Take the institution of marriage as it’s popularly understood these days, for example. The back page of Section A of Sunday’s Raleigh News & Observer was a full-page ad by the Billy Graham Evangelistic Association containing a photo of Dr. Graham and his message urging Americans to support “biblical values” and “to vote for those who…support the biblical definition of marriage between a man and a woman.” Christian evangelicals are very good at re-framing (or maybe just initially “framing”) the discussion we’re having at the moment in this country about marriage and who qualifies to have it as a conversation about a biblical principle or value.
But, in fact, marriage isn’t either of those. Rather, marriage is a social institution by which societies – almost all societies, almost throughout all human history — have ordered themselves and provided protection to individuals within a society’s communities and families, it seems to me. Indeed, our own Presbyterian hero John Calvin saw marriage as a good gift of God that is best certified and attended to by the state, which he also understood as God’s good and necessary gift.

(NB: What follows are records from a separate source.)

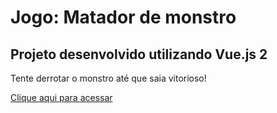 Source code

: # Jogo: Matador de monstro

## Projeto desenvolvido utilizando Vue.js 2

Tente derrotar o monstro até que saia vitorioso!

[Clique aqui para acessar](https://giovane-f16.github.io/matador-de-monstro/) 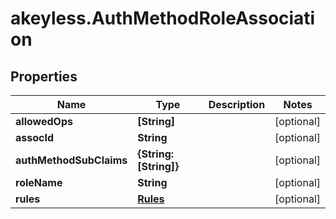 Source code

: # akeyless.AuthMethodRoleAssociation

## Properties

Name | Type | Description | Notes
------------ | ------------- | ------------- | -------------
**allowedOps** | **[String]** |  | [optional] 
**assocId** | **String** |  | [optional] 
**authMethodSubClaims** | **{String: [String]}** |  | [optional] 
**roleName** | **String** |  | [optional] 
**rules** | [**Rules**](Rules.md) |  | [optional] 


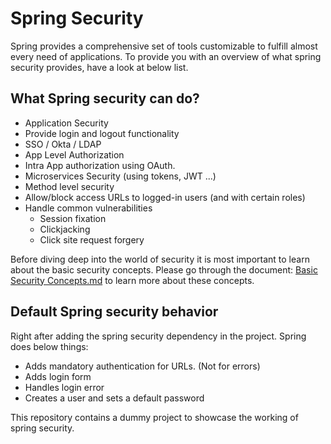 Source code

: # Spring Security

Spring provides a comprehensive set of tools customizable to fulfill almost every need of applications.
To provide you with an overview of what spring security provides, have a look at below list.

## What Spring security can do?
- Application Security
- Provide login and logout functionality
- SSO / Okta / LDAP
- App Level Authorization
- Intra App authorization using OAuth.
- Microservices Security (using tokens, JWT ...)
- Method level security
- Allow/block access URLs to logged-in users (and with certain roles)
- Handle common vulnerabilities
    - Session fixation
    - Clickjacking
    - Click site request forgery

Before diving deep into the world of security it is most important to learn about the basic security concepts.
Please go through the document: [Basic Security Concepts.md](Basic%20Security%20Concepts.md) to learn more about
these concepts.

## Default Spring security behavior
Right after adding the spring security dependency in the project. Spring does below things:
- Adds mandatory authentication for URLs. (Not for errors)
- Adds login form
- Handles login error
- Creates a user and sets a default password

This repository contains a dummy project to showcase the working of spring security.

Marriage is a phenomenon that precedes and predates even the most ancient religions, even those in the Bible. Marriage is an institution of cultures and has various forms and definitions. For evangelicals to claim that only the form and definition that they experience as good and useful – the form of being between one man and one woman and only one of each – is the only useful form there is, is simply wrong. Marriage’s purpose is to give protection and hold commitments firm even when the makers of commitments give in to sin, weakness, or just change. And that sort of protection is needed in every society, community, and household, whether straight, gay, or multiple in the number of participants.
Just as progressive Christians must re-frame the Jesus only discussion that evangelicals would like to force on us to something that reflects a broader understanding of God’s love, we’ve also got to more successfully and boldly affirm another understanding of what marriage is, one that emerges from the purest and most important biblical principle of all – love. Jesus is calling us to do that, I’m pretty sure.